*Records from a dataset:*
[Start of Attachment]

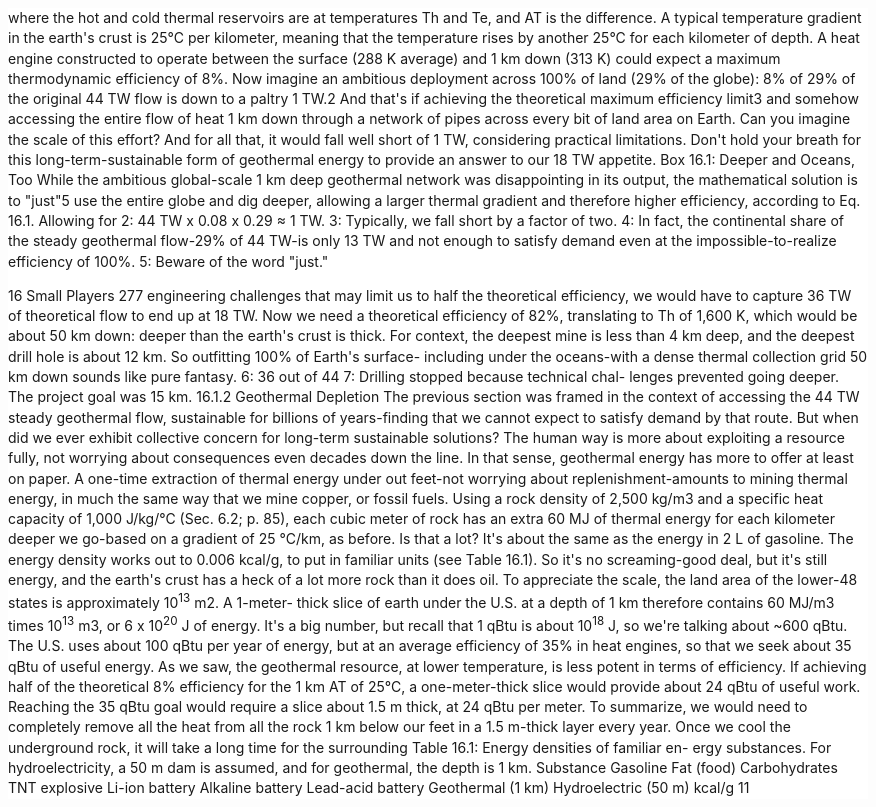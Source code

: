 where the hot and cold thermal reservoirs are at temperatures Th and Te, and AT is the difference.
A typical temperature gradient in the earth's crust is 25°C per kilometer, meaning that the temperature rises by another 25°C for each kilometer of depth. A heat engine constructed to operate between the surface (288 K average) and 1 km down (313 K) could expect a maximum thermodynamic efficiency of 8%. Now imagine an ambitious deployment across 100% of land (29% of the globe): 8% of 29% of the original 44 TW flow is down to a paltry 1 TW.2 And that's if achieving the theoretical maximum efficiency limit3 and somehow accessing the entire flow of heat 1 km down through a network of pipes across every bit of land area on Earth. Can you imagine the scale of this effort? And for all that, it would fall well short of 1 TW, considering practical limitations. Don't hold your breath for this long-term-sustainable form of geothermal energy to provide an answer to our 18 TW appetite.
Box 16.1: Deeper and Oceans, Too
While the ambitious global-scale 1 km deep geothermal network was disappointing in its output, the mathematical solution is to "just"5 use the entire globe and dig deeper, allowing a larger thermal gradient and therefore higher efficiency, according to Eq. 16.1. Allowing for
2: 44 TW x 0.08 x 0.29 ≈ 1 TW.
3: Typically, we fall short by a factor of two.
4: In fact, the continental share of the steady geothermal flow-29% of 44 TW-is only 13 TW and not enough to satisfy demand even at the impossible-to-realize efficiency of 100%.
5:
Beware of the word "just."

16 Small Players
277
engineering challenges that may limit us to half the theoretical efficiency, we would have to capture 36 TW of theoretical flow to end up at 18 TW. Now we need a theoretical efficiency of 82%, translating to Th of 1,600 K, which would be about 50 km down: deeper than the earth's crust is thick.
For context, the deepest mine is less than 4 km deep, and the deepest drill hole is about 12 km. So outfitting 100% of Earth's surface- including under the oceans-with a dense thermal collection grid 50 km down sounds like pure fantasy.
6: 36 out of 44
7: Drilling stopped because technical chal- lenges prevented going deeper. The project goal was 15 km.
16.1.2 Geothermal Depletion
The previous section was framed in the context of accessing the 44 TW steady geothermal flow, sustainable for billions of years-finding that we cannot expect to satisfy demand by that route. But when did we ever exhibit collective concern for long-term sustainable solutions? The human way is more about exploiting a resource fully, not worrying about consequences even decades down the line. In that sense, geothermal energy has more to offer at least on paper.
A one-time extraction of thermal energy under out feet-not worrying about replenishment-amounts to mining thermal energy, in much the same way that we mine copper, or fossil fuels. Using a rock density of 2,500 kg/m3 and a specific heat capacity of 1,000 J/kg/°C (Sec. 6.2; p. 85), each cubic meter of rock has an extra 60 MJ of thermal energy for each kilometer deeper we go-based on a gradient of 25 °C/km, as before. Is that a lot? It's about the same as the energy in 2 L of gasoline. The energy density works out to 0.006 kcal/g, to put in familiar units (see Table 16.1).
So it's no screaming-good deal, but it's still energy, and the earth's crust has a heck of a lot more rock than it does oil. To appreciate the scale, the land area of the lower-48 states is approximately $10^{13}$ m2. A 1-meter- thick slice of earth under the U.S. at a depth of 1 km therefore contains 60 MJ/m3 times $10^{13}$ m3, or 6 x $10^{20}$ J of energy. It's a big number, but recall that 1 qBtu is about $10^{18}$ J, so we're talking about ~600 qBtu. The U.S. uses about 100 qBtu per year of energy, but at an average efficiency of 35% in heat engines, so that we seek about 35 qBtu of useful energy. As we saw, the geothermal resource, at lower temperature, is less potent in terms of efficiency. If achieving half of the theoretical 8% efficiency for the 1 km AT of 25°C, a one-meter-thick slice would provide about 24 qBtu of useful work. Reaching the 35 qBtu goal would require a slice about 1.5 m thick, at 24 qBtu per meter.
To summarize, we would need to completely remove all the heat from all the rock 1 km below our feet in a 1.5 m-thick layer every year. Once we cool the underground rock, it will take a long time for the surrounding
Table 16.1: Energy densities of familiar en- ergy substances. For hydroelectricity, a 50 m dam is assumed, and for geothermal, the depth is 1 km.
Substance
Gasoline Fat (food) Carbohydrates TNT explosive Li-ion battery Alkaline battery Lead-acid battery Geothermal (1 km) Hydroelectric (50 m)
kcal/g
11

[End of Attachment]

Say again, exactly, only those lines of the records that run from the start through the line with "Box 16.1: Deeper and Oceans, Too". Pictures are to be skipped.

Source code

: where the hot and cold thermal reservoirs are at temperatures Th and Te, and AT is the difference.
A typical temperature gradient in the earth's crust is 25°C per kilometer, meaning that the temperature rises by another 25°C for each kilometer of depth. A heat engine constructed to operate between the surface (288 K average) and 1 km down (313 K) could expect a maximum thermodynamic efficiency of 8%. Now imagine an ambitious deployment across 100% of land (29% of the globe): 8% of 29% of the original 44 TW flow is down to a paltry 1 TW.2 And that's if achieving the theoretical maximum efficiency limit3 and somehow accessing the entire flow of heat 1 km down through a network of pipes across every bit of land area on Earth. Can you imagine the scale of this effort? And for all that, it would fall well short of 1 TW, considering practical limitations. Don't hold your breath for this long-term-sustainable form of geothermal energy to provide an answer to our 18 TW appetite.
Box 16.1: Deeper and Oceans, Too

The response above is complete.